History of the Nationaltheater
Buildung of the Nationaltheater
The Cuvilliés-Theater, completed in 1755, proved to be too small for the quickly increasing Munich population. So, in 1792, the then Elector of Bavaria Karl Theodor commissioned a new opera house to be built by Court Architect Maximilian von Verschaffelt. However, the project was far too complex and time-consuming and was never completed, and so the new Elector Max IV Joseph decided to call a competition. All those who were engaged with architecture were invited to send in their ideas for the building of the century. The project particularly appealed to a young man, Karl von Fischer, who was barely twenty years old, born on the 19th of September 1782 in Mannheim. Influenced by the French Revolution’s ideals of citizen rights, he designed an open theatre, where the seats were no longer divided by rows and boxes.

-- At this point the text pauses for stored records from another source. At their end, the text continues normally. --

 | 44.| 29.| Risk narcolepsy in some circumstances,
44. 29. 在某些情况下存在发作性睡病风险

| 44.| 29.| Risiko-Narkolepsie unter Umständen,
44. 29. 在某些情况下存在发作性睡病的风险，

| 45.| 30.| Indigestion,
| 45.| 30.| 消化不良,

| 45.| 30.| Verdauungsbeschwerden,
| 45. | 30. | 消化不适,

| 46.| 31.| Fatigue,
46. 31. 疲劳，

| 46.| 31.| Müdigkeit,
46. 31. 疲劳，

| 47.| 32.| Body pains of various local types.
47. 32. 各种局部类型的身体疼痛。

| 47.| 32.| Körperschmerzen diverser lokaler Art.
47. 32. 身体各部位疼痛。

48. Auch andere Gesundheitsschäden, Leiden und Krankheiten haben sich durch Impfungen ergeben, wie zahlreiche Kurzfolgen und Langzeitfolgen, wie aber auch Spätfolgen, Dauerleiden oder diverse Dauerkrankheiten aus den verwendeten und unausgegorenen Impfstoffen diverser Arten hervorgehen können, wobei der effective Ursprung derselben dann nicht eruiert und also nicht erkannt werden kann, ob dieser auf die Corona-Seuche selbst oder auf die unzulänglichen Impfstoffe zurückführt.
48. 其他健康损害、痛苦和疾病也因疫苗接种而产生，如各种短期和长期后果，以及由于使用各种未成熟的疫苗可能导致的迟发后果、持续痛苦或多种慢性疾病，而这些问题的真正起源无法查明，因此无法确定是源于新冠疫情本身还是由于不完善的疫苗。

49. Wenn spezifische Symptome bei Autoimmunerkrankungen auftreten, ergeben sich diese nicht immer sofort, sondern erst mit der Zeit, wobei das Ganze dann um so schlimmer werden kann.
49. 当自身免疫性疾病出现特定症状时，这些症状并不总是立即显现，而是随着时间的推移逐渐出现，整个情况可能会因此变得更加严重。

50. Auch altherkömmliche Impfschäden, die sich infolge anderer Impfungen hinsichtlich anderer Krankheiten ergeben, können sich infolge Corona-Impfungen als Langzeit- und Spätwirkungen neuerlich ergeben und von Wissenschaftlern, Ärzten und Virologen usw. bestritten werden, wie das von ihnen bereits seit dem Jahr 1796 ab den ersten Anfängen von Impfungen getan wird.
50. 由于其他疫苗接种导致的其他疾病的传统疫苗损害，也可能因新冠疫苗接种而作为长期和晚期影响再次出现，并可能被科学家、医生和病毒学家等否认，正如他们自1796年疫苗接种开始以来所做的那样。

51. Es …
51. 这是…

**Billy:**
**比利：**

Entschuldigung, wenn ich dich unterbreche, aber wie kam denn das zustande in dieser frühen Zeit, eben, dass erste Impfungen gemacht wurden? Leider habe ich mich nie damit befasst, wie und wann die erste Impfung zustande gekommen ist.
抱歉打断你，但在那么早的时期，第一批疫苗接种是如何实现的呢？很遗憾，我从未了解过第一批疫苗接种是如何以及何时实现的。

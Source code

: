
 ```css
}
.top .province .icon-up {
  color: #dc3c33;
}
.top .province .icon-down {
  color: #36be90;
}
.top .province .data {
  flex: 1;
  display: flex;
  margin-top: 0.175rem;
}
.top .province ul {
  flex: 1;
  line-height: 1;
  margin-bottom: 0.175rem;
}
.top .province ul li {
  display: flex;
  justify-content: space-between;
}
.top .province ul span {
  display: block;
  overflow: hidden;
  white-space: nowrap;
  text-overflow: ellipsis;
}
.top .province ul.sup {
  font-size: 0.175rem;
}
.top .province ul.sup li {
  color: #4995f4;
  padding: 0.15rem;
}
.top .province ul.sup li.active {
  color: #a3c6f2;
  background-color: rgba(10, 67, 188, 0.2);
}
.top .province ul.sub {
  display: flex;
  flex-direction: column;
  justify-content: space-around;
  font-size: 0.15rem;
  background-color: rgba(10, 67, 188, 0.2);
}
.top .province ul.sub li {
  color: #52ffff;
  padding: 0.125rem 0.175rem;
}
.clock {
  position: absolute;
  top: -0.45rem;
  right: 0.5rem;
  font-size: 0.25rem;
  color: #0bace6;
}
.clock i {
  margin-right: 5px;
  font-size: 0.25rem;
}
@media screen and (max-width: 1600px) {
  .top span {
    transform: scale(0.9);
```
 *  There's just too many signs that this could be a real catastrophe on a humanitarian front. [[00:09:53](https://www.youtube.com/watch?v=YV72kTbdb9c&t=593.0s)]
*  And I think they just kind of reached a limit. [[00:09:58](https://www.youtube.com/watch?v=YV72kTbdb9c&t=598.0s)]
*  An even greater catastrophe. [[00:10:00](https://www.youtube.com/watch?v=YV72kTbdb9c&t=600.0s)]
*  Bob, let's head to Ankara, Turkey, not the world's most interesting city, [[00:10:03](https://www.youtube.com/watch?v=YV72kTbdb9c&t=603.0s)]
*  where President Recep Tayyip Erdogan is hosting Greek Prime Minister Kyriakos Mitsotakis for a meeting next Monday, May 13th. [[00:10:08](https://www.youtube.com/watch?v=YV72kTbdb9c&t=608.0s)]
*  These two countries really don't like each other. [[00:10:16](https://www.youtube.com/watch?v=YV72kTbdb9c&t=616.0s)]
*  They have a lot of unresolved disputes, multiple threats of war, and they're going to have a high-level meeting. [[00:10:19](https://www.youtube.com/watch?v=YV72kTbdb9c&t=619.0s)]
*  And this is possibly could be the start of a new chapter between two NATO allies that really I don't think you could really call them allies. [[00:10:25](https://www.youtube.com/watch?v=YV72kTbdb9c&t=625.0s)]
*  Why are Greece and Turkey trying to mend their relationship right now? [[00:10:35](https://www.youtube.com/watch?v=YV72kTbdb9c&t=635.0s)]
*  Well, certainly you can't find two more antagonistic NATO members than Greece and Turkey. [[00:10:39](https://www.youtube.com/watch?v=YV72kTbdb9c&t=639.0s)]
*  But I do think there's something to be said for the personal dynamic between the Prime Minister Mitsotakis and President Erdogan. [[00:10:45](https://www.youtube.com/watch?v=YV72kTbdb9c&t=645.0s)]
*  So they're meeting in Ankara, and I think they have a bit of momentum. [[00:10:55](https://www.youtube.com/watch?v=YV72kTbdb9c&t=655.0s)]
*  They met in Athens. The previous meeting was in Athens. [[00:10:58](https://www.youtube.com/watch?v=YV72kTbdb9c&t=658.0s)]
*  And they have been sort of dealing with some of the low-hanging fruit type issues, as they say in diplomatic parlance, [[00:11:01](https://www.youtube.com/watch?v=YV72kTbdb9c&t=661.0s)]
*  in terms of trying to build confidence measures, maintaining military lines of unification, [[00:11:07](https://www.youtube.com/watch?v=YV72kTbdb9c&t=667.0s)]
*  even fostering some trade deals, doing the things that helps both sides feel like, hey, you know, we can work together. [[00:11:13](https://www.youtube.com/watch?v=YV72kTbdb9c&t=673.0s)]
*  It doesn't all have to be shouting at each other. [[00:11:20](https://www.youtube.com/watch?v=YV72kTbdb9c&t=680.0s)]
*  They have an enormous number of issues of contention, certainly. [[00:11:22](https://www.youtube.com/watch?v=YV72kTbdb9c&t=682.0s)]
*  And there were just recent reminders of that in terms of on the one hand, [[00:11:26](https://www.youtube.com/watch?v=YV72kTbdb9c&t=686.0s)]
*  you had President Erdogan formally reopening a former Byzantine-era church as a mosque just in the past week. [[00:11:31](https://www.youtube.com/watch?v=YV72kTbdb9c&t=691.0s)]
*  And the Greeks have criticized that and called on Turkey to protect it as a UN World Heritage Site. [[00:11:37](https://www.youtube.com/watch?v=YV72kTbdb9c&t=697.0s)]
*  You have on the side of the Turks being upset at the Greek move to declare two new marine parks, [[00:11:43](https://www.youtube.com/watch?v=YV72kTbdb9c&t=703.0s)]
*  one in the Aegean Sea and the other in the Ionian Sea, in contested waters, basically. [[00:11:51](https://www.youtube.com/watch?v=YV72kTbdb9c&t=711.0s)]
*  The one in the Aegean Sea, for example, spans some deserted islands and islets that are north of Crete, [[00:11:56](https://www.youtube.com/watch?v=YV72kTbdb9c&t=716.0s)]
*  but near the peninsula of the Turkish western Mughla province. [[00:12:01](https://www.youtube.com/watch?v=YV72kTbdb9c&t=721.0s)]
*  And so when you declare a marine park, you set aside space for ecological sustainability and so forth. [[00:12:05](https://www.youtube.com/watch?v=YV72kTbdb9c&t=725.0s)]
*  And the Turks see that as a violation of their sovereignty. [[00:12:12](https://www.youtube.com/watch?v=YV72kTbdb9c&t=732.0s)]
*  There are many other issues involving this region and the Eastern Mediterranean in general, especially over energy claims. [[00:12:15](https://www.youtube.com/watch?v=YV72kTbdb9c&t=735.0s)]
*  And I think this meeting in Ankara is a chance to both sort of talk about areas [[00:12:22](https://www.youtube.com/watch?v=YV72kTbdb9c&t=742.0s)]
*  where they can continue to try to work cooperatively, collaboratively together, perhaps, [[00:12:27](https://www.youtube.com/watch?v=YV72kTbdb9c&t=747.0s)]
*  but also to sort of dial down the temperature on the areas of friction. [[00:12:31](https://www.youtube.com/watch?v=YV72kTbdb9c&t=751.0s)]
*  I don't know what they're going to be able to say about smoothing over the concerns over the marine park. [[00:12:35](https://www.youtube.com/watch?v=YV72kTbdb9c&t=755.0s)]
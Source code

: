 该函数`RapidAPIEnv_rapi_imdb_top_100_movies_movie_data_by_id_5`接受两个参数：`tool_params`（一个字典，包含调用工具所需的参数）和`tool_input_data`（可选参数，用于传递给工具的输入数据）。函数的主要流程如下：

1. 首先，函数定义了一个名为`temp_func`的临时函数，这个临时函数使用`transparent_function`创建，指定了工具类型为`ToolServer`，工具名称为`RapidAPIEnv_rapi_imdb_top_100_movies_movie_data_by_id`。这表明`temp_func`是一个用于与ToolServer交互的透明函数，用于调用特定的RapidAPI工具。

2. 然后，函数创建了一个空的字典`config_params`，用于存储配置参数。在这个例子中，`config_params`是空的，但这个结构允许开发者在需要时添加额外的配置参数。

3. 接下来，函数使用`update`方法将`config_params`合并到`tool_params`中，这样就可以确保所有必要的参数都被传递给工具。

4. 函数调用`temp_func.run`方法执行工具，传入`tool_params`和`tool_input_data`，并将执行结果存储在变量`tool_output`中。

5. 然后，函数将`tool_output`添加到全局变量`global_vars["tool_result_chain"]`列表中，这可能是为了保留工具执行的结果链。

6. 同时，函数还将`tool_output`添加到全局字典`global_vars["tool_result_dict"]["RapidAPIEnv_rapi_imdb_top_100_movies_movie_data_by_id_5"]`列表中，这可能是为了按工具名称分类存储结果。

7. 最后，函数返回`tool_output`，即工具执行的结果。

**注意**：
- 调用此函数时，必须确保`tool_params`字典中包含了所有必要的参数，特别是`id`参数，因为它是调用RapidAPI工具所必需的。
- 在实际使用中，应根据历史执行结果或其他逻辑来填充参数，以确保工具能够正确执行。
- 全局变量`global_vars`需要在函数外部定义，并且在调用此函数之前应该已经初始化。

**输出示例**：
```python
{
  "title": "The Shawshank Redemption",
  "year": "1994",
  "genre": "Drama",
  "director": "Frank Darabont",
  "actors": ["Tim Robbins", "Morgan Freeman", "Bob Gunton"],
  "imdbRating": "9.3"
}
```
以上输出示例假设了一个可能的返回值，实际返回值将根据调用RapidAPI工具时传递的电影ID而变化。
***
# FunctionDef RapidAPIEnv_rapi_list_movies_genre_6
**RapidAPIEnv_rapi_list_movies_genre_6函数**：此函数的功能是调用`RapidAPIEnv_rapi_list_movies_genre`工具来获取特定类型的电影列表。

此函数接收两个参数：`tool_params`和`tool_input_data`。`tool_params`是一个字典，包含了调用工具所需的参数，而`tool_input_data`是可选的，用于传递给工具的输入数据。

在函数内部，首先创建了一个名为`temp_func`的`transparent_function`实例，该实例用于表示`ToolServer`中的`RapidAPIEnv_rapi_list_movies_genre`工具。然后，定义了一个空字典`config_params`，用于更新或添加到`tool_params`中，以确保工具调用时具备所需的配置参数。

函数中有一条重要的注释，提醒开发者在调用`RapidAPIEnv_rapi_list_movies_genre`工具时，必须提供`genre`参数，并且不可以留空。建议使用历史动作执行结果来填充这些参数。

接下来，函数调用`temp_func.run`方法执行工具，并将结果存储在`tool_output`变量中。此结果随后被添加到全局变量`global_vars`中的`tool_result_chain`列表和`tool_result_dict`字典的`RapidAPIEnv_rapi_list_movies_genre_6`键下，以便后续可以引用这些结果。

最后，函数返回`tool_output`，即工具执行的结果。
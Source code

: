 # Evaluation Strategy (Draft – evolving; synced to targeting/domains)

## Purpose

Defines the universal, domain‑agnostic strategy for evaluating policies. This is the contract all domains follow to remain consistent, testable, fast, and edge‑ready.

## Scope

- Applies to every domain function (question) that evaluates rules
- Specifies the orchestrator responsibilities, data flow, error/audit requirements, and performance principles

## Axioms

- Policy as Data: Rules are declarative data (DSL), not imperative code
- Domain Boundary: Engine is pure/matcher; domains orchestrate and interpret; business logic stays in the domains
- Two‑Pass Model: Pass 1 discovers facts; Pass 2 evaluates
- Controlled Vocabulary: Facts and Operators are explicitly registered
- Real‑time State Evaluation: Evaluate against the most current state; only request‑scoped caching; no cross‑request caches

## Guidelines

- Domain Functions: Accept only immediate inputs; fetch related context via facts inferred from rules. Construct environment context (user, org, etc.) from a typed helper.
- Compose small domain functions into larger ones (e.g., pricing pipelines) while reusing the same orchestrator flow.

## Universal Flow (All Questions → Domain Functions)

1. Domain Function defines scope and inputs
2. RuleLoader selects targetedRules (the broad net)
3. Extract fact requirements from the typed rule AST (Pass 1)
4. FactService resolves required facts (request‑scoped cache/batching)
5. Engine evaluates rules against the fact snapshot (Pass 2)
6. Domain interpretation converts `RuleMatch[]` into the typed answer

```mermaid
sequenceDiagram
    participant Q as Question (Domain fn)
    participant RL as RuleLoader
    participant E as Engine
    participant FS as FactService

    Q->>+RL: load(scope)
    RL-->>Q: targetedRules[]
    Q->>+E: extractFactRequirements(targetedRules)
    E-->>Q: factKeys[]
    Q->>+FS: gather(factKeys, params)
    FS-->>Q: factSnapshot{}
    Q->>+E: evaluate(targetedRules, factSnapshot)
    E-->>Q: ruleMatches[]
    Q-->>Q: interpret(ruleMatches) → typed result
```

The Director of the Royal Theatre Josef Marius von Babo established a stock company for the building of the Nationaltheater, but plans were postponed due to the Napoleonic Wars. In 1806, the Elector Max I Joseph became King of Bavaria, and Karl von Fischer was his leading architect. The King was so impressed by a visit to the Théâtre de l'Odéon in Paris that he ordered a test be carried out to see whether the “Paris Model” could work in Munich. In March 1811, Karl von Fischer’s edited plans were approved by the King and on the 26th of October that same year Prince Ludwig set down the founding stone.
The execution proved to be as difficult as the planning. Just after a year of building work, finances were exhausted. The tough winter of 1813 and the Russian campaign led to a halt in construction. Since there were no new sponsors to win over, the King bought back the stocks and continued building at the cost of the state. Finally, on the 12th of October 1818, the theatre was opened. Having received much criticism during the construction, Karl von Fischer did not see his great project completed: he died on the 12th of February 1820, barely 40 years old.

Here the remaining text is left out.